In 1989 the Berlin wall tumbled like Humpty Dumpty amid a joyous celebration in Germany and across the West. The symbol of the Russian Communist dictatorship was blasted into bits of concrete. In the subsequent couple of years those states caught in the grip of the Soviet orbit seceded reducing the Russian population by about 150 million people.
NATO expanded to embrace many of these former states including the Baltic nations contiguous to Mother Russia. While the West viewed this new reality with promise liberal democracy would spread, former KGB officials regarded this defeat as humiliation, a humiliation that had to be redressed.
The accession of Vladimir Putin into a leadership position was a clear signal KGB operatives were intent on reclaiming the so-called “Near-Abroad” and extending Russian influence into areas from which it was formerly ousted.
This plan, transparent from the outset was assisted inadvertently or perhaps directly by the Obama administration that “reset” policy towards Russia by remaining “flexible,” another word for accepting Russian goals.

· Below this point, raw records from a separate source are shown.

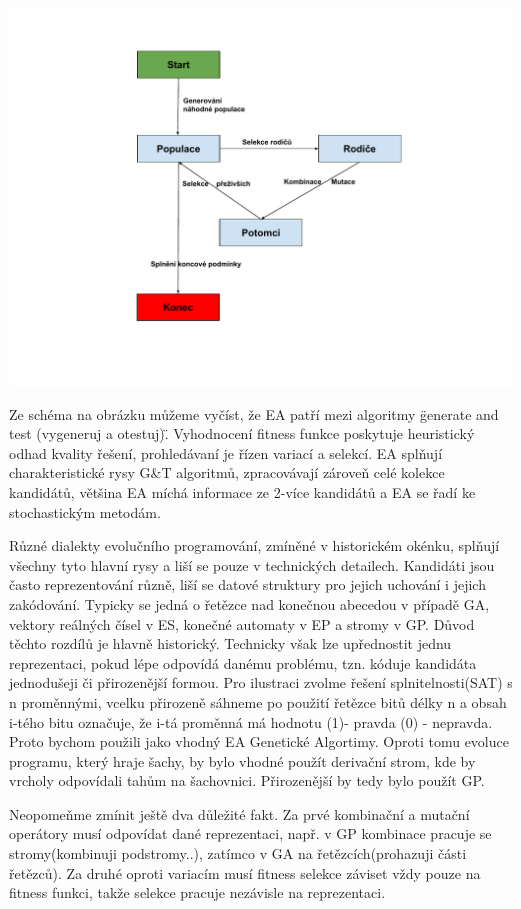 \begin{center}
\includegraphics[scale=0.63]{../img/EA.pdf}
\end{center}
Ze schéma na obrázku můžeme vyčíst, že EA patří mezi algoritmy \"generate and test (vygeneruj a otestuj)\". Vyhodnocení fitness funkce poskytuje heuristický odhad kvality řešení, prohledávaní je řízen variací a selekcí. EA splňují charakteristické rysy G\&T algoritmů, zpracovávají zároveň celé kolekce kandidátů, většina EA míchá informace ze 2-více kandidátů a EA se řadí ke stochastickým metodám. \par
Různé dialekty evolučního programování, zmíněné v historickém okénku, splňují všechny tyto hlavní rysy a liší se pouze v technických detailech. Kandidáti jsou často reprezentování různě, liší se datové struktury pro jejich uchování i jejich zakódování. Typicky se jedná o řetězce nad konečnou abecedou v případě GA, vektory reálných čísel v ES, konečné automaty v EP a stromy v GP. Důvod těchto rozdílů je hlavně historický. Technicky však lze upřednostit jednu reprezentaci, pokud lépe odpovídá danému problému, tzn. kóduje kandidáta jednodušeji či přirozenější formou. Pro ilustraci zvolme řešení splnitelnosti(SAT) s n proměnnými, vcelku přirozeně sáhneme po použití řetězce bitů délky n a obsah i-tého bitu označuje, že i-tá proměnná má hodnotu (1)- pravda (0) - nepravda. Proto bychom použili jako vhodný EA Genetické Algortimy. Oproti tomu evoluce programu, který hraje šachy, by bylo vhodné použít derivační strom, kde by vrcholy odpovídali tahům na šachovnici. Přirozenější by tedy bylo použít GP. \par
Neopomeňme zmínit ještě dva důležité fakt. Za prvé kombinační a mutační operátory musí odpovídat dané reprezentaci, např. v GP kombinace pracuje se stromy(kombinuji podstromy..), zatímco v GA na řetězcích(prohazuji části řetězců). Za druhé oproti variacím musí fitness selekce záviset vždy pouze na fitness funkci, takže selekce pracuje nezávisle na reprezentaci.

In fact, when President Obama refused to act on his own “red line” over Bashar al Assad’s use of poison gas, he invited the Russians to adjudicate the matter handing Putin a diplomatic victory and a legitimate pathway into Middle East politics.

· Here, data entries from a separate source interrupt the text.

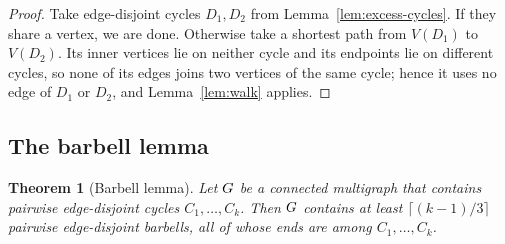 \documentclass[11pt,a4paper]{article}
\newtheorem{theorem}{Theorem}[section]
\theoremstyle{definition}
\theoremstyle{remark}
\theoremstyle{plain}
\theoremstyle{definition}
\begin{document}
\begin{proof}
Take edge-disjoint cycles \(D_1,D_2\) from Lemma~\ref{lem:excess-cycles}. If
they share a vertex, we are done. Otherwise take a shortest path from
\(V(D_1)\) to \(V(D_2)\). Its inner vertices lie on neither cycle and its
endpoints lie on different cycles, so none of its edges joins two vertices of
the same cycle; hence it uses no edge of \(D_1\) or \(D_2\), and
Lemma~\ref{lem:walk} applies.
\end{proof}

\subsection{The barbell lemma}

\begin{theorem}[Barbell lemma]\label{thm:barbell}
Let \(\Gin\) be a connected multigraph that contains pairwise edge-disjoint
cycles \(C_1,\dots,C_k\). Then \(\Gin\) contains at least
\(\lceil(k-1)/3\rceil\) pairwise edge-disjoint barbells, all of whose ends are
among \(C_1,\dots,C_k\).
\end{theorem}
\end{document}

Putin seized every opportunity. Signs of U.S. withdrawal from the region, offered Russia the chance to align itself with Iran and Hezbollah and fill the U.S. created vacuum, including naval dominance in the Eastern Mediterranean.
In the ensuing months, Russian air superiority over Syria gained one victory after another for pro-Assad forces until the final blow – the bombing of Aleppo, a massacre as noteworthy as the killing fields in Cambodia.